• Exercise goal:
Starting at the line that holds "### Необходимо сделать" and stopping at the line that holds "прикрепленные к альбому", restate the records below word for word, with both of those lines included.

** Record excerpts follows **

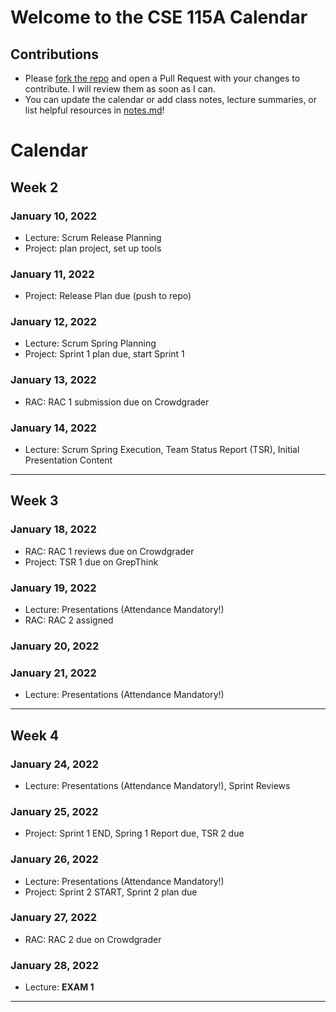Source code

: # Welcome to the CSE 115A Calendar

## Contributions
- Please [fork the repo](https://github.com/hamorrar/cse115a-calendar) and open a Pull Request with your changes to contribute. I will review them as soon as I can.
- You can update the calendar or add class notes, lecture summaries, or list helpful resources in [notes.md](/notes.md)!

# Calendar

## Week 2
### January 10, 2022
- Lecture: Scrum Release Planning
- Project: plan project, set up tools

### January 11, 2022
- Project: Release Plan due (push to repo)

### January 12, 2022
- Lecture: Scrum Spring Planning
- Project: Sprint 1 plan due, start Sprint 1

### January 13, 2022
- RAC: RAC 1 submission due on Crowdgrader

### January 14, 2022
- Lecture: Scrum Spring Execution, Team Status Report (TSR), Initial Presentation Content

---

## Week 3
### January 18, 2022
- RAC: RAC 1 reviews due on Crowdgrader
- Project: TSR 1 due on GrepThink

### January 19, 2022
- Lecture: Presentations (Attendance Mandatory!)
- RAC: RAC 2 assigned

### January 20, 2022

### January 21, 2022
- Lecture: Presentations (Attendance Mandatory!)

---

## Week 4
### January 24, 2022
- Lecture: Presentations (Attendance Mandatory!), Sprint Reviews

### January 25, 2022
- Project: Sprint 1 END, Spring 1 Report due, TSR 2 due

### January 26, 2022
- Lecture: Presentations (Attendance Mandatory!)
- Project: Sprint 2 START, Sprint 2 plan due

### January 27, 2022
- RAC: RAC 2 due on Crowdgrader

### January 28, 2022
- Lecture: **EXAM 1**

---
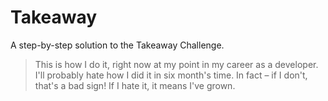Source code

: # Takeaway

A step-by-step solution to the Takeaway Challenge.

> This is how I do it, right now at my point in my career as a developer. I'll probably hate how I did it in six month's time. In fact – if I don't, that's a bad sign! If I hate it, it means I've grown.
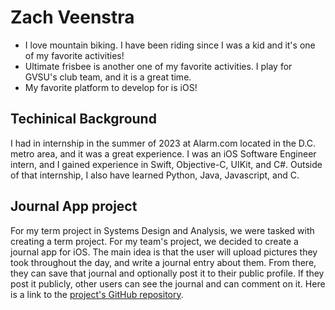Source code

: # Zach Veenstra
* I love mountain biking. I have been riding since I was a kid and it's one of my favorite activities!
* Ultimate frisbee is another one of my favorite activities. I play for GVSU's club team, and it is a great time.
* My favorite platform to develop for is iOS!

## Techinical Background
I had in internship in the summer of 2023 at Alarm.com located in the D.C. metro area, and it was a great experience. I was an iOS Software Engineer intern, and I
gained experience in Swift, Objective-C, UIKit, and C#. Outside of that internship, I also have learned Python, Java, Javascript, and C. 
  
## Journal App project
For my term project in Systems Design and Analysis, we were tasked with 
creating a term project. For my team's project, we decided to create a journal app for iOS. The main idea is that the user will upload pictures they took throughout the day, and write a journal entry about them. From there, they can save that journal and optionally post it to their public profile. If they post it publicly, other users can see the journal and can comment on it.
Here is a link to the [project's GitHub repository](https://zachveenstra.github.io/TheTuringTrio/).
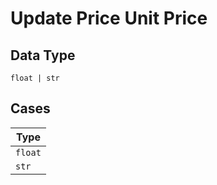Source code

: 
# Update Price Unit Price

## Data Type

`float | str`

## Cases

| Type |
|  --- |
| `float` |
| `str` |

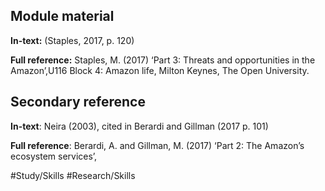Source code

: ## Module  material
**In-text:** 
(Staples, 2017, p. 120)

**Full reference:**
Staples, M. (2017) ‘Part 3: Threats and opportunities in the Amazon’,U116 Block 4: Amazon life, Milton Keynes, The Open University.

## Secondary reference
**In-text**: 
Neira (2003), cited in Berardi and Gillman (2017 p. 101)

**Full reference**:
Berardi, A. and Gillman, M. (2017) ‘Part 2: The Amazon’s ecosystem services’,


#Study/Skills 
#Research/Skills 
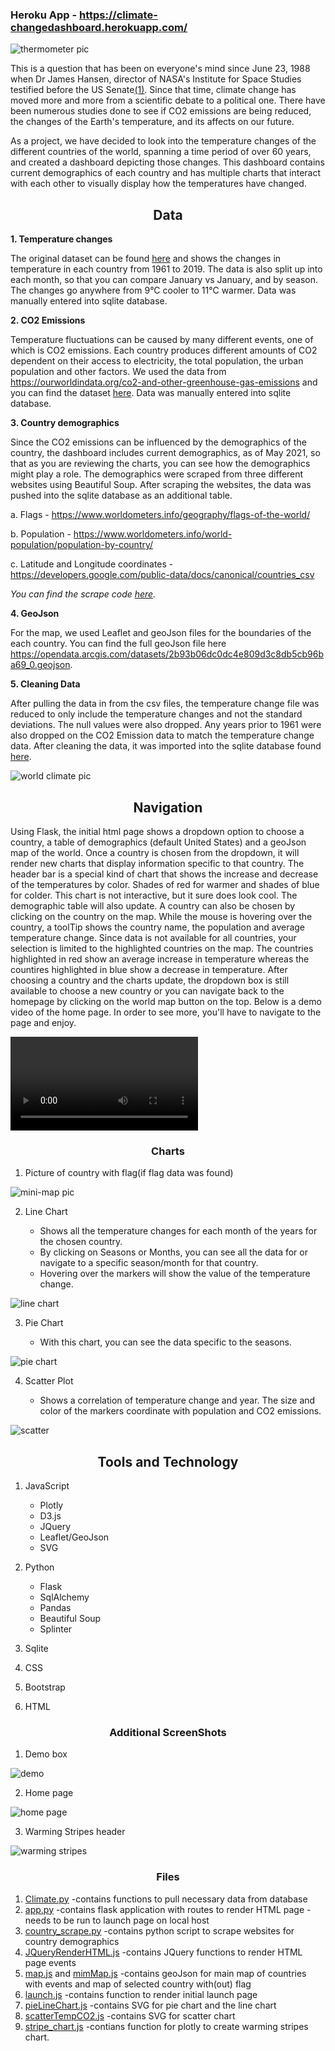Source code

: ### Heroku App - https://climate-changedashboard.herokuapp.com/![thermometer pic](https://github.com/divya-gh/Climate-Interactive-Dashboard/blob/corters22/Images/thermometer%20pic.png)This is a question that has been on everyone's mind since June 23, 1988 when Dr James Hansen, director of NASA's Institute for Space Studies testified before the US Senate[(1)]. Since that time, climate change has moved more and more from a scientific debate to a political one. There have been numerous studies done to see if CO2 emissions are being reduced, the changes of the Earth's temperature, and its affects on our future. As a project, we have decided to look into the temperature changes of the different countries of the world, spanning a time period of over 60 years, and created a dashboard depicting those changes. This dashboard contains current demographics of each country and has multiple charts that interact with each other to visually display how the temperatures have changed.<h2 align='center'>Data</h2>**1. Temperature changes**The original dataset can be found [here](https://www.kaggle.com/sevgisarac/temperature-change?select=Environment_Temperature_change_E_All_Data_NOFLAG.csv) and shows the changes in temperature in each country from 1961 to 2019. The data is also split up into each month, so that you can compare January vs January, and by season. The changes go anywhere from 9&deg;C cooler to 11&deg;C warmer. Data was manually entered into sqlite database.**2. CO2 Emissions**Temperature fluctuations can be caused by many different events, one of which is CO2 emissions. Each country produces different amounts of CO2 dependent on their access to electricity, the total population, the urban population and other factors. We used the data from https://ourworldindata.org/co2-and-other-greenhouse-gas-emissions and you can find the dataset [here](https://github.com/divya-gh/Climate-Interactive-Dashboard/blob/main/static/data/annual-co-emissions-by-region.csv). Data was manually entered into sqlite database.**3. Country demographics**Since the CO2 emissions can be influenced by the demographics of the country, the dashboard includes current demographics, as of May 2021, so that as you are reviewing the charts, you can see how the demographics might play a role. The demographics were scraped from three different websites using Beautiful Soup. After scraping the websites, the data was pushed into the sqlite database as an additional table.  a. Flags - https://www.worldometers.info/geography/flags-of-the-world/    b. Population - https://www.worldometers.info/world-population/population-by-country/    c. Latitude and Longitude coordinates - https://developers.google.com/public-data/docs/canonical/countries_csv  *You can find the scrape code [here](https://github.com/divya-gh/Climate-Interactive-Dashboard/blob/main/country_scrape.py).***4. GeoJson**For the map, we used Leaflet and geoJson files for the boundaries of the each country. You can find the full geoJson file here https://opendata.arcgis.com/datasets/2b93b06dc0dc4e809d3c8db5cb96ba69_0.geojson. **5. Cleaning Data**After pulling the data in from the csv files, the temperature change file was reduced to only include the temperature changes and not the standard deviations. The null values were also dropped. Any years prior to 1961 were also dropped on the CO2 Emission data to match the temperature change data. After cleaning the data, it was imported into the sqlite database found [here](https://github.com/divya-gh/Climate-Interactive-Dashboard/edit/main/static/data/climateDB.db).![world climate pic](https://github.com/divya-gh/Climate-Interactive-Dashboard/blob/corters22/Images/Climate%20zones2.png)<h2 align='center'>Navigation</h2>Using Flask, the initial html page shows a dropdown option to choose a country, a table of demographics (default United States) and a geoJson map of the world. Once a country is chosen from the dropdown, it will render new charts that display information specific to that country. The header bar is a special kind of chart that shows the increase and decrease of the temperatures by color. Shades of red for warmer and shades of blue for colder. This chart is not interactive, but it sure does look cool. The demographic table will also update. A country can also be chosen by clicking on the country on the map. While the mouse is hovering over the country, a toolTip shows the country name, the population and average temperature change. Since data is not available for all countries, your selection is limited to the highlighted countries on the map. The countries highlighted in red show an average increase in temperature whereas the countires highlighted in blue show a decrease in temperature. After choosing a country and the charts update, the dropdown box is still available to choose a new country or you can navigate back to the homepage by clicking on the world map button on the top. Below is a demo video of the home page. In order to see more, you'll have to navigate to the page and enjoy.![demo video](https://user-images.githubusercontent.com/72528267/118071457-6dceab00-b36d-11eb-9dfc-2622e575c764.mp4)<h3 align='center'>Charts</h3>1. Picture of country with flag(if flag data was found)![mini-map pic](https://github.com/divya-gh/Climate-Interactive-Dashboard/blob/main/static/Image/screenshot-minimap.PNG)2. Line Chart    + Shows all the temperature changes for each month of the years for the chosen country.    + By clicking on Seasons or Months, you can see all the data for or navigate to a specific season/month for that country.     + Hovering over the markers will show the value of the temperature change.![line chart](https://github.com/divya-gh/Climate-Interactive-Dashboard/blob/main/static/Image/screenshot-line-chart.PNG)3. Pie Chart    + With this chart, you can see the data specific to the seasons.![pie chart](https://github.com/divya-gh/Climate-Interactive-Dashboard/blob/main/static/Image/screenshot-piechart.PNG)4. Scatter Plot    + Shows a correlation of temperature change and year. The size and color of the markers coordinate with population and CO2 emissions. ![scatter](https://github.com/divya-gh/Climate-Interactive-Dashboard/blob/main/static/Image/screenshot-scatter-chart.PNG)<h2 align='center'>Tools and Technology</h2>1. JavaScript     + Plotly    + D3.js    + JQuery    + Leaflet/GeoJson    + SVG2. Python    + Flask    + SqlAlchemy    + Pandas    + Beautiful Soup    + Splinter3. Sqlite4. CSS5. Bootstrap6. HTML<h3 align='center'>Additional ScreenShots</h3>1. Demo box![demo](https://github.com/divya-gh/Climate-Interactive-Dashboard/blob/main/static/Image/screenshot-demo.PNG)2. Home page![home page](https://github.com/divya-gh/Climate-Interactive-Dashboard/blob/main/static/Image/screenshot-large-map.PNG)3. Warming Stripes header![warming stripes](https://github.com/divya-gh/Climate-Interactive-Dashboard/blob/main/static/Image/screenshot-warming-stripes.PNG)<h3 align='center'>Files</h3>1. [Climate.py](https://github.com/divya-gh/Climate-Interactive-Dashboard/blob/main/climate.py)    -contains functions to pull necessary data from database2. [app.py](https://github.com/divya-gh/Climate-Interactive-Dashboard/blob/main/app.py)    -contains flask application with routes to render HTML page    -needs to be run to launch page on local host3. [country_scrape.py](https://github.com/divya-gh/Climate-Interactive-Dashboard/blob/main/country_scrape.py)    -contains python script to scrape websites for country demographics4. [JQueryRenderHTML.js](https://github.com/divya-gh/Climate-Interactive-Dashboard/blob/main/static/js/JQueryRenderHTML.js)    -contains JQuery functions to render HTML page events5. [map.js](https://github.com/divya-gh/Climate-Interactive-Dashboard/blob/main/static/js/map.js) and [mimMap.js](https://github.com/divya-gh/Climate-Interactive-Dashboard/blob/main/static/js/mimMap.js)    -contains geoJson for main map of countries with events and map of selected country with(out) flag6. [launch.js](https://github.com/divya-gh/Climate-Interactive-Dashboard/blob/main/static/js/launch.js)    -contains function to render initial launch page7. [pieLineChart.js](https://github.com/divya-gh/Climate-Interactive-Dashboard/blob/main/static/js/pieLineChart.js)    -contains SVG for pie chart and the line chart8. [scatterTempCO2.js](https://github.com/divya-gh/Climate-Interactive-Dashboard/blob/main/static/js/scatterTempCO2.js)    -contains SVG for scatter chart9. [stripe_chart.js](https://github.com/divya-gh/Climate-Interactive-Dashboard/blob/main/static/js/stripe_chart.js)    -contians function for plotly to create warming stripes chart.[(1)]: https://theconversation.com/30-years-ago-global-warming-became-front-page-news-and-both-republicans-and-democrats-took-it-seriously-97658#:~:text=June%2023%2C%201988%20marked%20the,change%20became%20a%20national%20issue.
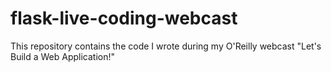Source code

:# flask-live-coding-webcast
This repository contains the code I wrote during my O'Reilly webcast "Let's Build a Web Application!"
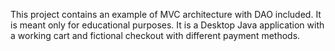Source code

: This project contains an example of MVC architecture with DAO included.
It is meant only for educational purposes.
It is a Desktop Java application with a working cart and fictional checkout with different payment methods.
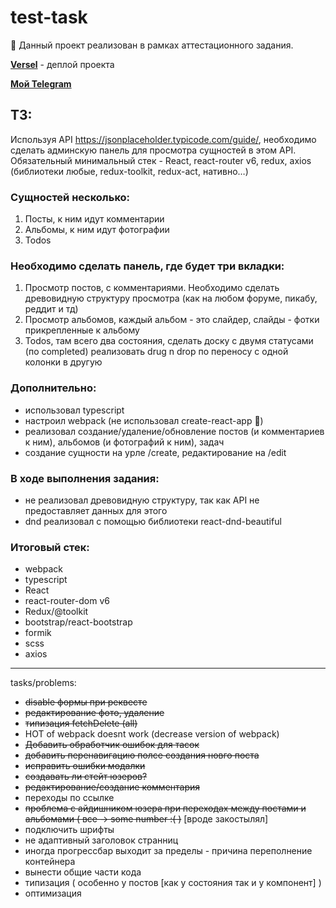 # test-task
👋 Данный проект реализован в рамках аттестационного задания.

[**Versel**](https://test-task-obpwgghqe-k1ntsugi1.vercel.app) - деплой проекта

[**Мой Telegram**](https://t.me/bmasalimov) 

## ТЗ: 

Используя API https://jsonplaceholder.typicode.com/guide/, необходимо сделать админскую панель для просмотра сущностей в этом API. Обязательный минимальный стек - React, react-router v6, redux, axios (библиотеки любые, redux-toolkit, redux-act, нативно…)

### Сущностей несколько:
  1.	Посты, к ним идут комментарии
  2.	Альбомы, к ним идут фотографии
  3.	Todos
  
### Необходимо сделать панель, где будет три вкладки:

  1.	Просмотр постов, с комментариями. Необходимо сделать древовидную структуру просмотра (как на любом форуме, пикабу, реддит и тд)
  2.	Просмотр альбомов, каждый альбом - это слайдер, слайды - фотки прикрепленные к альбому
  3.	Todos, там всего два состояния, сделать доску с двумя статусами (по completed) реализовать drug n drop по переносу с одной колонки в другую

### Дополнительно:
  - использовал typescript
  - настроил webpack (не использовал create-react-app 🗿)
  - реализовал создание/удаление/обновление постов (и комментариев к ним), альбомов (и фотографий к ним), задач
  - создание сущности на урле /create, редактирование на /edit

### В ходе выполнения задания:
  - не реализовал древовидную структуру, так как API не предоставляет данных для этого
  - dnd реализовал с помощью библиотеки react-dnd-beautiful

### Итоговый стек:
  - webpack
  - typescript
  - React
  - react-router-dom v6
  - Redux/@toolkit
  - bootstrap/react-bootstrap
  - formik
  - scss
  - axios

---

tasks/problems:
  - ~~disable формы при реквесте~~
  - ~~редактирование фото, удаление~~
  - ~~типизация fetchDelete (all)~~
  - HOT of webpack doesnt work (decrease version of webpack)
  - ~~Добавить обработчик ошибок для тасок~~
  - ~~добавить перенавигацию полсе создания новго поста~~
  - ~~исправить ошибки модалки~~
  - ~~создавать ли стейт юзеров?~~
  - ~~редактирование/создание комментария~~
  - переходы по ссылке
  - ~~проблема с айдишником юзера при переходах между постами и альбомами ( все -> some number :( )~~ [вроде закостылял]
  - подключить шрифты
  - не адаптивный заголовок странниц
  - иногда прогрессбар выходит за пределы - причина переполнение контейнера
  - вынести общие части кода
  - типизация ( особенно у постов [как у состояния так и у компонент] )
  - оптимизация

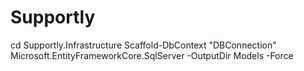 # Supportly

cd Supportly.Infrastructure
Scaffold-DbContext "DBConnection" Microsoft.EntityFrameworkCore.SqlServer -OutputDir Models -Force
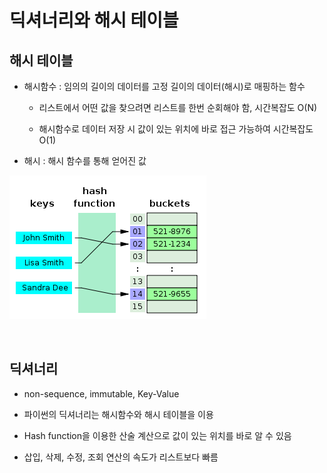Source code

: # 딕셔너리와 해시 테이블

## 해시 테이블
- 해시함수 : 임의의 길이의 데이터를 고정 길이의 데이터(해시)로 매핑하는 함수

  - 리스트에서 어떤 값을 찾으려면 리스트를 한번 순회해야 함, 시간복잡도 O(N)

  - 해시함수로 데이터 저장 시 값이 있는 위치에 바로 접근 가능하여 시간복잡도 O(1)

- 해시 : 해시 함수를 통해 얻어진 값

![해시테이블](hash_table.png)

<br>

## 딕셔너리

- non-sequence, immutable, Key-Value

- 파이썬의 딕셔너리는 해시함수와 해시 테이블을 이용

- Hash function을 이용한 산술 계산으로 값이 있는 위치를 바로 알 수 있음

- 삽입, 삭제, 수정, 조회 연산의 속도가 리스트보다 빠름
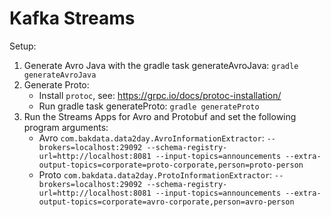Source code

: # Kafka Streams

Setup:

1. Generate Avro Java with the gradle task generateAvroJava: `gradle generateAvroJava`
2. Generate Proto:
    - Install `protoc`, see: https://grpc.io/docs/protoc-installation/
    - Run gradle task generateProto: `gradle generateProto`
3. Run the Streams Apps for Avro and Protobuf and set the following program arguments:
    - Avro `com.bakdata.data2day.AvroInformationExtractor`: `--brokers=localhost:29092 --schema-registry-url=http://localhost:8081 --input-topics=announcements --extra-output-topics=corporate=proto-corporate,person=proto-person`
    - Proto `com.bakdata.data2day.ProtoInformationExtractor`: `--brokers=localhost:29092 --schema-registry-url=http://localhost:8081 --input-topics=announcements --extra-output-topics=corporate=avro-corporate,person=avro-person`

** End of Record excerpts **

• Solution to the problem:
### Необходимо сделать панель, где будет три вкладки:

  1.	Просмотр постов, с комментариями. Необходимо сделать древовидную структуру просмотра (как на любом форуме, пикабу, реддит и тд)
  2.	Просмотр альбомов, каждый альбом - это слайдер, слайды - фотки прикрепленные к альбому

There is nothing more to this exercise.